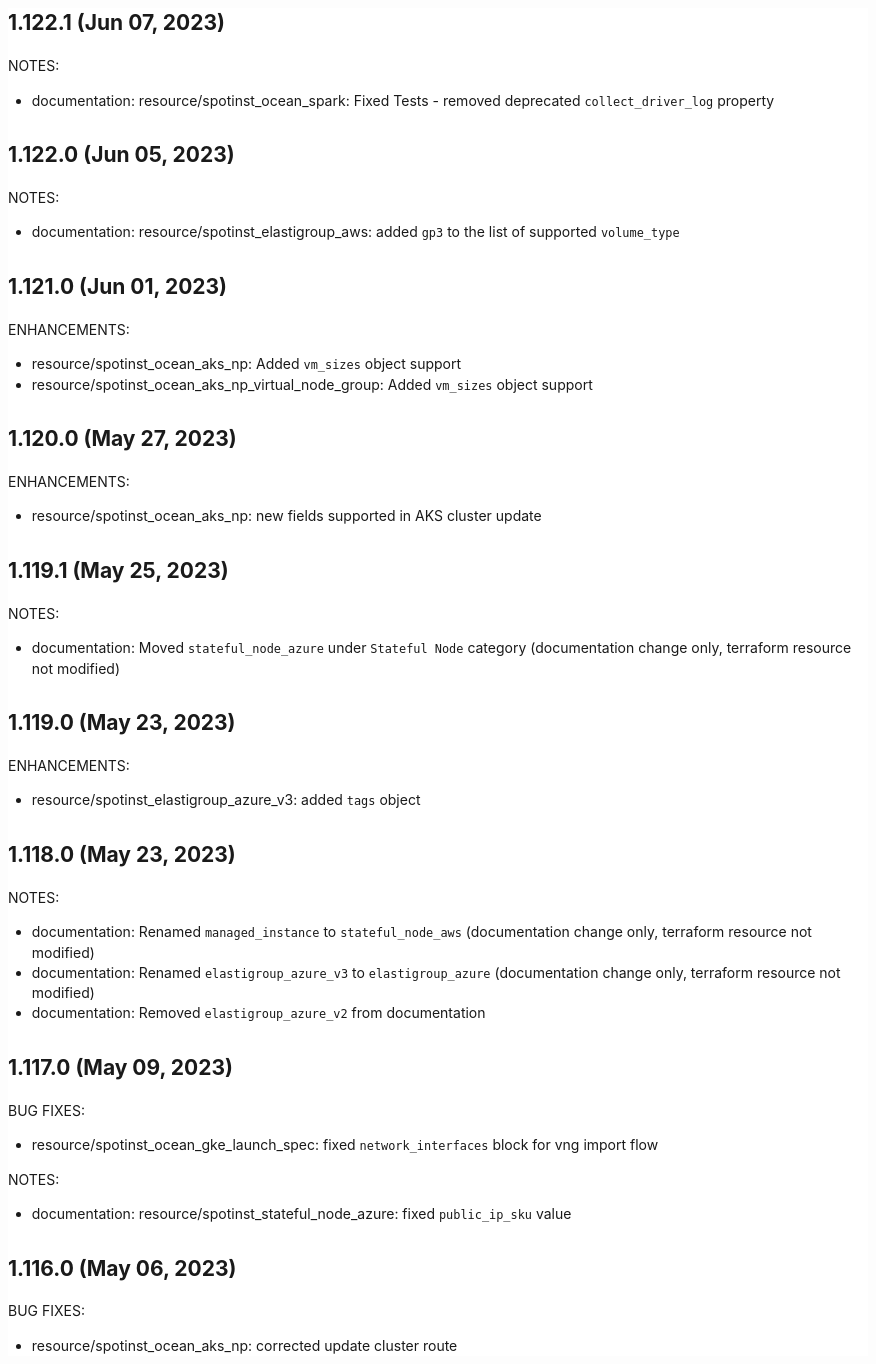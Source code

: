 ## 1.122.1 (Jun 07, 2023)
NOTES:
* documentation: resource/spotinst_ocean_spark: Fixed Tests - removed deprecated `collect_driver_log` property

## 1.122.0 (Jun 05, 2023)
NOTES:
* documentation: resource/spotinst_elastigroup_aws: added `gp3` to the list of supported `volume_type`

## 1.121.0 (Jun 01, 2023)
ENHANCEMENTS:
* resource/spotinst_ocean_aks_np: Added `vm_sizes` object support
* resource/spotinst_ocean_aks_np_virtual_node_group: Added `vm_sizes` object support

## 1.120.0 (May 27, 2023)
ENHANCEMENTS:
* resource/spotinst_ocean_aks_np: new fields supported in AKS cluster update

## 1.119.1 (May 25, 2023)
NOTES:
* documentation: Moved `stateful_node_azure` under `Stateful Node` category (documentation change only, terraform resource not modified)

## 1.119.0 (May 23, 2023)
ENHANCEMENTS:
* resource/spotinst_elastigroup_azure_v3: added `tags` object

## 1.118.0 (May 23, 2023)
NOTES:
* documentation: Renamed `managed_instance` to `stateful_node_aws` (documentation change only, terraform resource not modified)
* documentation: Renamed `elastigroup_azure_v3` to `elastigroup_azure` (documentation change only, terraform resource not modified)
* documentation: Removed `elastigroup_azure_v2` from documentation

## 1.117.0 (May 09, 2023)
BUG FIXES:
* resource/spotinst_ocean_gke_launch_spec: fixed `network_interfaces` block for vng import flow

NOTES:
* documentation: resource/spotinst_stateful_node_azure: fixed `public_ip_sku` value

## 1.116.0 (May 06, 2023)
BUG FIXES:
* resource/spotinst_ocean_aks_np: corrected update cluster route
——————
— Exercise objective —
Please write out, exactly as they appear, the lines from the line containing "## 1.121.0 (Jun 01, 2023)" through the last line of the records above, both included.

— Exercise output —
## 1.121.0 (Jun 01, 2023)
ENHANCEMENTS:
* resource/spotinst_ocean_aks_np: Added `vm_sizes` object support
* resource/spotinst_ocean_aks_np_virtual_node_group: Added `vm_sizes` object support

## 1.120.0 (May 27, 2023)
ENHANCEMENTS:
* resource/spotinst_ocean_aks_np: new fields supported in AKS cluster update

## 1.119.1 (May 25, 2023)
NOTES:
* documentation: Moved `stateful_node_azure` under `Stateful Node` category (documentation change only, terraform resource not modified)

## 1.119.0 (May 23, 2023)
ENHANCEMENTS:
* resource/spotinst_elastigroup_azure_v3: added `tags` object

## 1.118.0 (May 23, 2023)
NOTES:
* documentation: Renamed `managed_instance` to `stateful_node_aws` (documentation change only, terraform resource not modified)
* documentation: Renamed `elastigroup_azure_v3` to `elastigroup_azure` (documentation change only, terraform resource not modified)
* documentation: Removed `elastigroup_azure_v2` from documentation

## 1.117.0 (May 09, 2023)
BUG FIXES:
* resource/spotinst_ocean_gke_launch_spec: fixed `network_interfaces` block for vng import flow

NOTES:
* documentation: resource/spotinst_stateful_node_azure: fixed `public_ip_sku` value

## 1.116.0 (May 06, 2023)
BUG FIXES:
* resource/spotinst_ocean_aks_np: corrected update cluster route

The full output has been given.